- [Prompt]:
Would you please copy every line below that includes the string "first"?

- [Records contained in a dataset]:
------------------------------

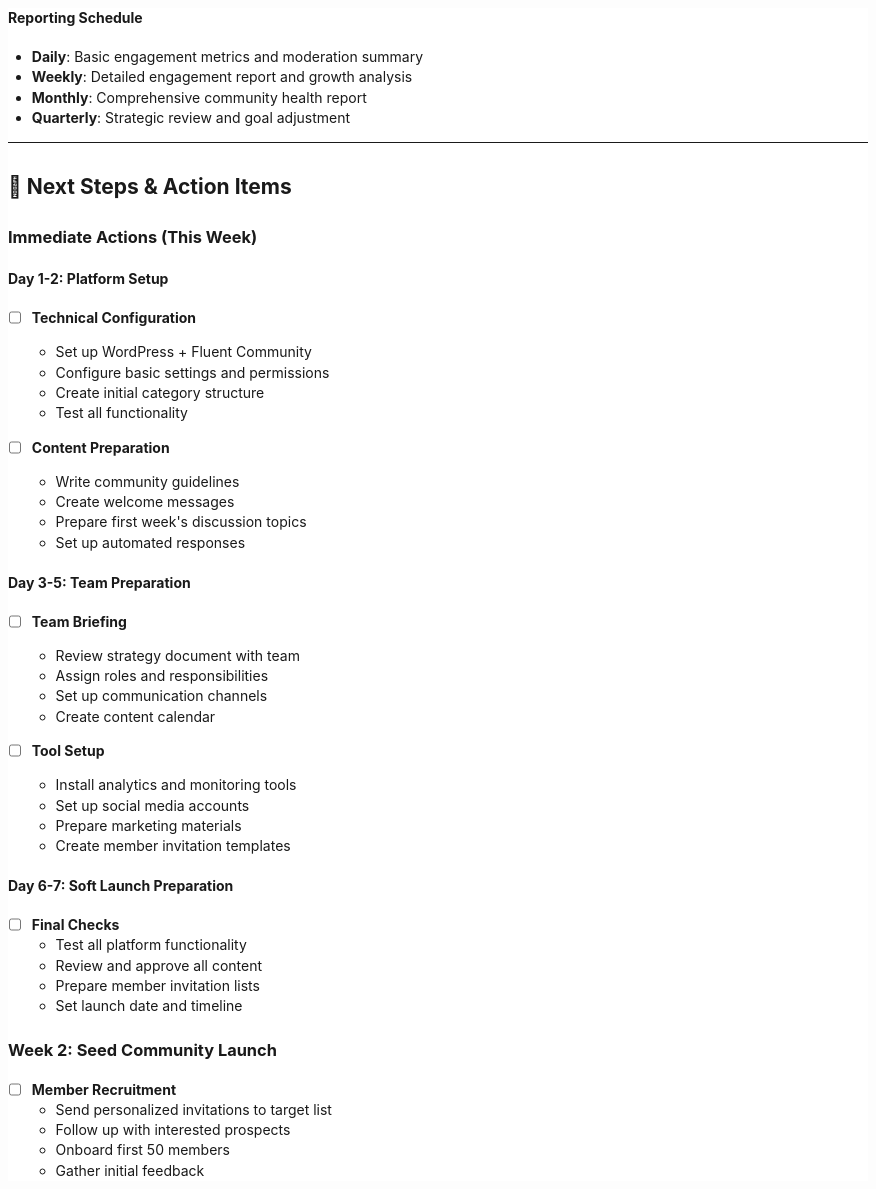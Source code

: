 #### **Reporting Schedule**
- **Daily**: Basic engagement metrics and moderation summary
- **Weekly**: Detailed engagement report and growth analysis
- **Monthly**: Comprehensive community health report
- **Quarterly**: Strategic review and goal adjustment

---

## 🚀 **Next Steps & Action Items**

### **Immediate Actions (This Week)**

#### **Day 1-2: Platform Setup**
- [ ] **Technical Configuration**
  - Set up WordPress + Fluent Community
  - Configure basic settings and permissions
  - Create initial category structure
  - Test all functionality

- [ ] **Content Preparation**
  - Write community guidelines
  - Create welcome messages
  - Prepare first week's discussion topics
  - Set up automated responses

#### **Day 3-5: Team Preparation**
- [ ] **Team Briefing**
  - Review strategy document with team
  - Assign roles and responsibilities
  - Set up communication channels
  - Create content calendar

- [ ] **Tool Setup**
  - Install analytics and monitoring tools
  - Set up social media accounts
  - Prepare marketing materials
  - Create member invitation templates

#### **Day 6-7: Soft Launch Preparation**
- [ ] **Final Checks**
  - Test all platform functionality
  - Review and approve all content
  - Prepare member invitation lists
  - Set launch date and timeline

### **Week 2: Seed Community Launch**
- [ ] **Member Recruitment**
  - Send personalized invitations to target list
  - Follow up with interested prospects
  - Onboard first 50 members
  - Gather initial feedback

------------------------------

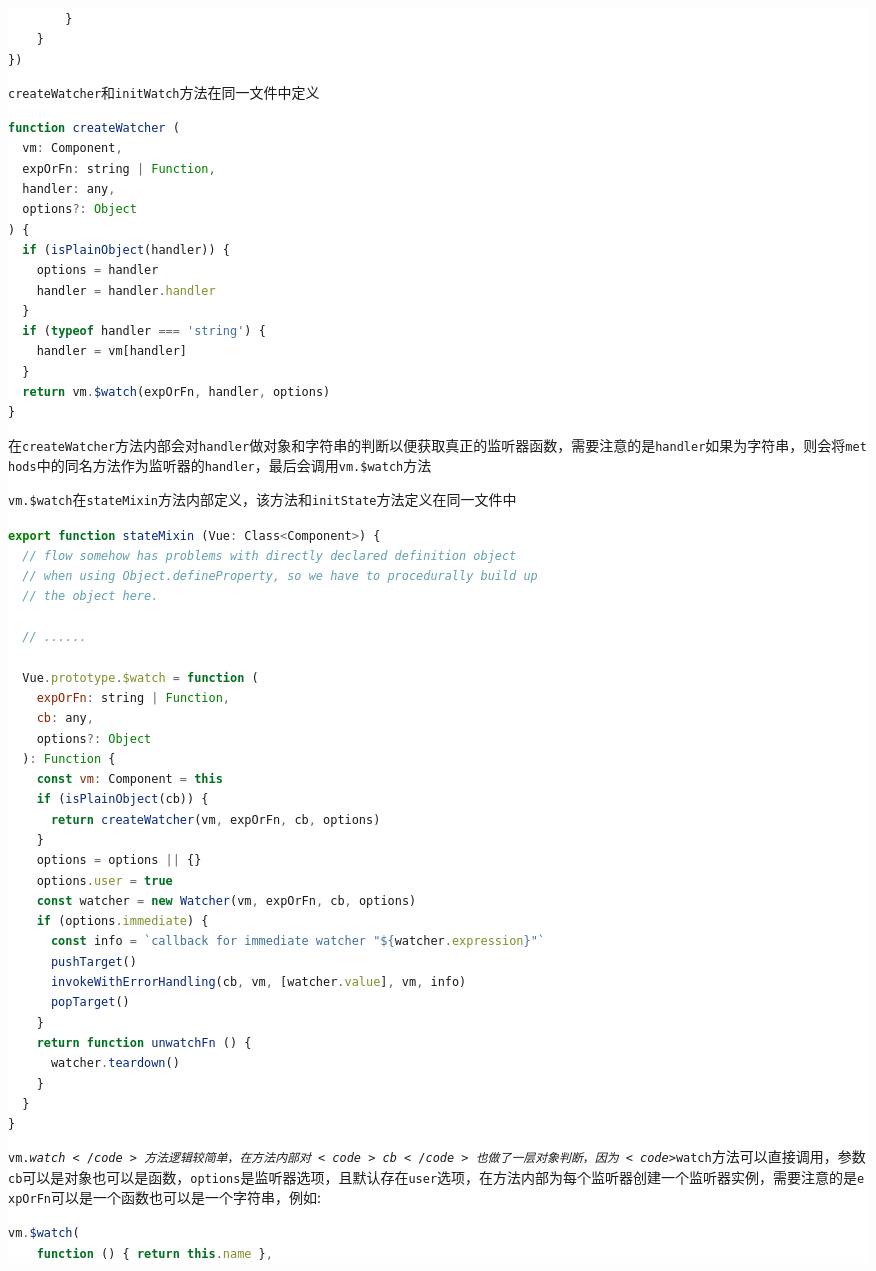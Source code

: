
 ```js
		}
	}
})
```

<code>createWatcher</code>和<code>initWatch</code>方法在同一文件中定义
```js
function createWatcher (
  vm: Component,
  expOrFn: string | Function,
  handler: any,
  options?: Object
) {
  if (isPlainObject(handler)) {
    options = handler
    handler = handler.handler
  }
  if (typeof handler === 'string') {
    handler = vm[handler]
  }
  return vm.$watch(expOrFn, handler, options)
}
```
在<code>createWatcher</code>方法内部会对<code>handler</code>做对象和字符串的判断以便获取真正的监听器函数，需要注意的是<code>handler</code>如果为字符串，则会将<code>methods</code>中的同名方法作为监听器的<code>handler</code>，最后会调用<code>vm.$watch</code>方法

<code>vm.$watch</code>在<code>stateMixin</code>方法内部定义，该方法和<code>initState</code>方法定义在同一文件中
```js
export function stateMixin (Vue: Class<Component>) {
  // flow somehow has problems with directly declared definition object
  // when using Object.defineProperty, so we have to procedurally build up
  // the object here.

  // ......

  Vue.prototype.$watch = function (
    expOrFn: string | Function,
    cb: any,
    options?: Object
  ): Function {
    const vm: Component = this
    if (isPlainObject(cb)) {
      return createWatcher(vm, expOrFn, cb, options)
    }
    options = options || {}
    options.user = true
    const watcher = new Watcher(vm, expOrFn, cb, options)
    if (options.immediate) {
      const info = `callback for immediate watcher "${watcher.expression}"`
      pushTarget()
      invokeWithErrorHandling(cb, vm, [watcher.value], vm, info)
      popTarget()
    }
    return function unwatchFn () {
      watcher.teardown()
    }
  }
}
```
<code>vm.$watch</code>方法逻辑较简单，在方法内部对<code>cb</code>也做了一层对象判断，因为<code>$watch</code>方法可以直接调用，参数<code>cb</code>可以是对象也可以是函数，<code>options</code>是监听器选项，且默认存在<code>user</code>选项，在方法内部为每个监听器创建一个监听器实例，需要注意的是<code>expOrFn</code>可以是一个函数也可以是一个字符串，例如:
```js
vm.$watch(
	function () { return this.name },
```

------------------------------

- [Result of the exercise]:
  - Prepare first week's discussion topics
  - Onboard first 50 members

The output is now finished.